* _Data_

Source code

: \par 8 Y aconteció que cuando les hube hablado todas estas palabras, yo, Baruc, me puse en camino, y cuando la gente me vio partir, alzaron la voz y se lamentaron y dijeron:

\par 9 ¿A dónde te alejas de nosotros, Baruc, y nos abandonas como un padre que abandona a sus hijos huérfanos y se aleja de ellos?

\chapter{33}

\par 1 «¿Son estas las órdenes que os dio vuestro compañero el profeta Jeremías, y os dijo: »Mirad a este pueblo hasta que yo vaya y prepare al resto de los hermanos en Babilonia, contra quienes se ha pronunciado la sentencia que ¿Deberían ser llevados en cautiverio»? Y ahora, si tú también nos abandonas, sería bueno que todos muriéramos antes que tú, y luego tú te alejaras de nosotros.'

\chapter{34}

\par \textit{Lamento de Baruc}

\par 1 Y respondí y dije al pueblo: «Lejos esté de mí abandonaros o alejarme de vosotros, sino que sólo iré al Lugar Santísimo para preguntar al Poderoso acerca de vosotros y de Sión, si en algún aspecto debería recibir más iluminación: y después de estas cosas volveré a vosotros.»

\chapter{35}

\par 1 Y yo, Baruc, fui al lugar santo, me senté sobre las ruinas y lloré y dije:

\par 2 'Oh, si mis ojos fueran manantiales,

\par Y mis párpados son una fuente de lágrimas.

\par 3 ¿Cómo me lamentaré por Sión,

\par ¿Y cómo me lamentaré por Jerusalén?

* _Problem to work on_
Nothing in the material above may be skipped, so reproduce it all exactly.

* _Your solution_
Source code

: \par 8 Y aconteció que cuando les hube hablado todas estas palabras, yo, Baruc, me puse en camino, y cuando la gente me vio partir, alzaron la voz y se lamentaron y dijeron:

\par 9 ¿A dónde te alejas de nosotros, Baruc, y nos abandonas como un padre que abandona a sus hijos huérfanos y se aleja de ellos?

\chapter{33}

\par 1 «¿Son estas las órdenes que os dio vuestro compañero el profeta Jeremías, y os dijo: »Mirad a este pueblo hasta que yo vaya y prepare al resto de los hermanos en Babilonia, contra quienes se ha pronunciado la sentencia que ¿Deberían ser llevados en cautiverio»? Y ahora, si tú también nos abandonas, sería bueno que todos muriéramos antes que tú, y luego tú te alejaras de nosotros.'

\chapter{34}

\par \textit{Lamento de Baruc}

\par 1 Y respondí y dije al pueblo: «Lejos esté de mí abandonaros o alejarme de vosotros, sino que sólo iré al Lugar Santísimo para preguntar al Poderoso acerca de vosotros y de Sión, si en algún aspecto debería recibir más iluminación: y después de estas cosas volveré a vosotros.»

\chapter{35}

\par 1 Y yo, Baruc, fui al lugar santo, me senté sobre las ruinas y lloré y dije:

\par 2 'Oh, si mis ojos fueran manantiales,

\par Y mis párpados son una fuente de lágrimas.

\par 3 ¿Cómo me lamentaré por Sión,

\par ¿Y cómo me lamentaré por Jerusalén?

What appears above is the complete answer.